GRAND RAPIDS, Mich. (WOOD) — When Danielle Rosales heard about an arrest in the 1996 murder of Sharon Hammack in Kent County, she immediately thought of her own beloved sister, Sonyia Marie Campos. 

Could the long-haul trucker arrested in Hammack’s murder have been responsible for Campos’ killing too?

The two women were discovered dead just 12 days and 14 miles apart in 1996.  

“I got the chills like I’ve never had before,” she said. “That just went through my body, and I … just started crying and thanking God,” recalled Rosales, through tears. 

Campos’ body was found in September 1996, amid a series of murders in which women were dumped in Kent, Ottawa and Muskegon counties.   

For 26 years, Campos’ family has been desperate to know who killed the kind-hearted and trusting young mother.

On Sunday, Campos’ family gathered at Johnson Park on Grand Rapids southwest side to honor her and release lanterns in her memory. Johnson was Campos’ favorite park, and the family visits every September to honor and celebrate her. 

“This all the time not knowing, it’s just painful,” Danielle Rosales, Campos’ sister, said. “Twenty-six years (and) we don’t know who did it. Why they did it. We need answers.”

At least 13 women were murdered and dumped in and around Grand Rapids between 1994 and 1997. Five of them, including Campos, were found in August and September of 1996.

It wasn’t until Sept. 21, 1996 — 17 days after Campos disappeared — that a passerby discovered her body in the woods near Butterworth Street and O’Brien Road on the city’s southwest side. Twelve days after that, on Oct. 3, the body of 29-year-old Sharon Hammack was found along 76th Street near Kraft Avenue in Caledonia Township.

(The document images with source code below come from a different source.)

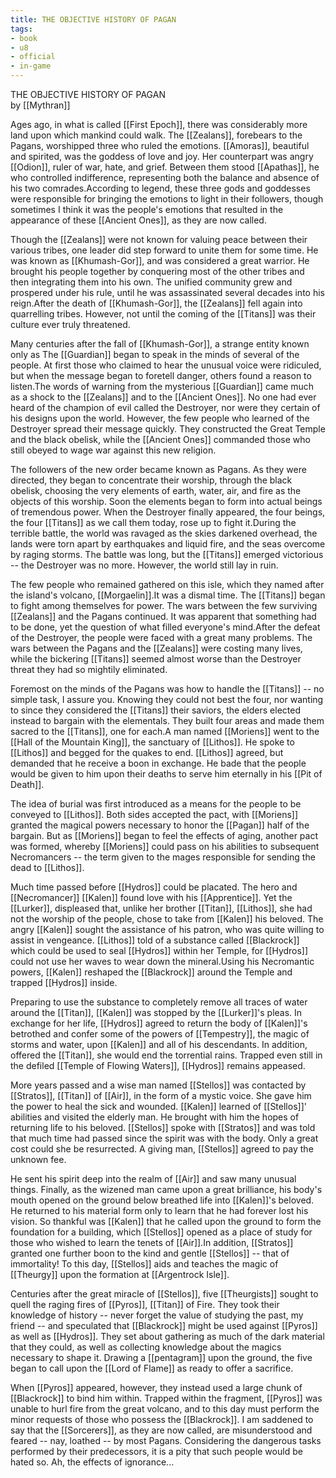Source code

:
 ```yaml
---
title: THE OBJECTIVE HISTORY OF PAGAN
tags:
- book
- u8
- official
- in-game
---
```


THE OBJECTIVE HISTORY OF PAGAN  
by [[Mythran]]  
  
Ages ago, in what is called [[First Epoch]], there was considerably more land upon which mankind could walk. The [[Zealans]], forebears to the Pagans, worshipped three who ruled the emotions. [[Amoras]], beautiful and spirited, was the goddess of love and joy. Her counterpart was angry [[Odion]], ruler of war, hate, and grief. Between them stood [[Apathas]], he who controlled indifference, representing both the balance and absence of his two comrades.According to legend, these three gods and goddesses were responsible for bringing the emotions to light in their followers, though sometimes I think it was the people's emotions that resulted in the appearance of these [[Ancient Ones]], as they are now called.  
  
Though the [[Zealans]] were not known for valuing peace between their various tribes, one leader did step forward to unite them for some time. He was known as [[Khumash-Gor]], and was considered a great warrior. He brought his people together by conquering most of the other tribes and then integrating them into his own. The unified community grew and prospered under his rule, until he was assassinated several decades into his reign.After the death of [[Khumash-Gor]], the [[Zealans]] fell again into quarrelling tribes. However, not until the coming of the [[Titans]] was their culture ever truly threatened.  
  
Many centuries after the fall of [[Khumash-Gor]], a strange entity known only as The [[Guardian]] began to speak in the minds of several of the people. At first those who claimed to hear the unusual voice were ridiculed, but when the message began to foretell danger, others found a reason to listen.The words of warning from the mysterious [[Guardian]] came much as a shock to the [[Zealans]] and to the [[Ancient Ones]]. No one had ever heard of the champion of evil called the Destroyer, nor were they certain of his designs upon the world. However, the few people who learned of the Destroyer spread their message quickly. They constructed the Great Temple and the black obelisk, while the [[Ancient Ones]] commanded those who still obeyed to wage war against this new religion.  
  
The followers of the new order became known as Pagans. As they were directed, they began to concentrate their worship, through the black obelisk, choosing the very elements of earth, water, air, and fire as the objects of this worship. Soon the elements began to form into actual beings of tremendous power. When the Destroyer finally appeared, the four beings, the four [[Titans]] as we call them today, rose up to fight it.During the terrible battle, the world was ravaged as the skies darkened overhead, the lands were torn apart by earthquakes and liquid fire, and the seas overcome by raging storms. The battle was long, but the [[Titans]] emerged victorious -- the Destroyer was no more. However, the world still lay in ruin.  
  
The few people who remained gathered on this isle, which they named after the island's volcano, [[Morgaelin]].It was a dismal time. The [[Titans]] began to fight among themselves for power. The wars between the few surviving [[Zealans]] and the Pagans continued. It was apparent that something had to be done, yet the question of what filled everyone's mind.After the defeat of the Destroyer, the people were faced with a great many problems. The wars between the Pagans and the [[Zealans]] were costing many lives, while the bickering [[Titans]] seemed almost worse than the Destroyer threat they had so mightily eliminated.  
  
Foremost on the minds of the Pagans was how to handle the [[Titans]] -- no simple task, I assure you. Knowing they could not best the four, nor wanting to since they considered the [[Titans]] their saviors, the elders elected instead to bargain with the elementals. They built four areas and made them sacred to the [[Titans]], one for each.A man named [[Moriens]] went to the [[Hall of the Mountain King]], the sanctuary of [[Lithos]]. He spoke to [[Lithos]] and begged for the quakes to end. [[Lithos]] agreed, but demanded that he receive a boon in exchange. He bade that the people would be given to him upon their deaths to serve him eternally in his [[Pit of Death]].  
  
The idea of burial was first introduced as a means for the people to be conveyed to [[Lithos]]. Both sides accepted the pact, with [[Moriens]] granted the magical powers necessary to honor the [[Pagan]] half of the bargain. But as [[Moriens]] began to feel the effects of aging, another pact was formed, whereby [[Moriens]] could pass on his abilities to subsequent Necromancers -- the term given to the mages responsible for sending the dead to [[Lithos]].  
  
Much time passed before [[Hydros]] could be placated. The hero and [[Necromancer]] [[Kalen]] found love with his [[Apprentice]]. Yet the [[Lurker]], displeased that, unlike her brother [[Titan]], [[Lithos]], she had not the worship of the people, chose to take from [[Kalen]] his beloved. The angry [[Kalen]] sought the assistance of his patron, who was quite willing to assist in vengeance. [[Lithos]] told of a substance called [[Blackrock]] which could be used to seal [[Hydros]] within her Temple, for [[Hydros]] could not use her waves to wear down the mineral.Using his Necromantic powers, [[Kalen]] reshaped the [[Blackrock]] around the Temple and trapped [[Hydros]] inside.  
  
Preparing to use the substance to completely remove all traces of water around the [[Titan]], [[Kalen]] was stopped by the [[Lurker]]'s pleas. In exchange for her life, [[Hydros]] agreed to return the body of [[Kalen]]'s betrothed and confer some of the powers of [[Tempestry]], the magic of storms and water, upon [[Kalen]] and all of his descendants. In addition, offered the [[Titan]], she would end the torrential rains. Trapped even still in the defiled [[Temple of Flowing Waters]], [[Hydros]] remains appeased.  
  
More years passed and a wise man named [[Stellos]] was contacted by [[Stratos]], [[Titan]] of [[Air]], in the form of a mystic voice. She gave him the power to heal the sick and wounded. [[Kalen]] learned of [[Stellos]]' abilities and visited the elderly man. He brought with him the hopes of returning life to his beloved. [[Stellos]] spoke with [[Stratos]] and was told that much time had passed since the spirit was with the body. Only a great cost could she be resurrected. A giving man, [[Stellos]] agreed to pay the unknown fee.  
  
He sent his spirit deep into the realm of [[Air]] and saw many unusual things. Finally, as the wizened man came upon a great brilliance, his body's mouth opened on the ground below breathed life into [[Kalen]]'s beloved. He returned to his material form only to learn that he had forever lost his vision. So thankful was [[Kalen]] that he called upon the ground to form the foundation for a building, which [[Stellos]] opened as a place of study for those who wished to learn the tenets of [[Air]].In addition, [[Stratos]] granted one further boon to the kind and gentle [[Stellos]] -- that of immortality! To this day, [[Stellos]] aids and teaches the magic of [[Theurgy]] upon the formation at [[Argentrock Isle]].  
  
Centuries after the great miracle of [[Stellos]], five [[Theurgists]] sought to quell the raging fires of [[Pyros]], [[Titan]] of Fire. They took their knowledge of history -- never forget the value of studying the past, my friend -- and speculated that [[Blackrock]] might be used against [[Pyros]] as well as [[Hydros]]. They set about gathering as much of the dark material that they could, as well as collecting knowledge about the magics necessary to shape it. Drawing a [[pentagram]] upon the ground, the five began to call upon the [[Lord of Flame]] as ready to offer a sacrifice.  
  
When [[Pyros]] appeared, however, they instead used a large chunk of [[Blackrock]] to bind him within. Trapped within the fragment, [[Pyros]] was unable to hurl fire from the great volcano, and to this day must perform the minor requests of those who possess the [[Blackrock]]. I am saddened to say that the [[Sorcerers]], as they are now called, are misunderstood and feared -- nay, loathed -- by most Pagans. Considering the dangerous tasks performed by their predecessors, it is a pity that such people would be hated so. Ah, the effects of ignorance...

An arrest was not made in any of their deaths until this year, when Garry Dean Artman, a 64-year-old long haul trucker, was arrested and charged with murdering Hammack.

Artman lived in Grand Rapids in the mid-90s. Detectives say it was DNA from the Sharon Hammack crime scene and advances in technology that led them to Artman.

Now, Campos’ family wonders if Artman could have been her killer, too.

Investigators have not said — and it’s probably too early to know — if Garry Artman is a viable suspect in Campos’ murder. Several police agencies are investigating to determine if Artman could have killed any of the other women.

Rosales said her sister loved children and had a young son she adored.

Artman is in the Kent County jail awaiting trial on Sharon Hammack’s murder.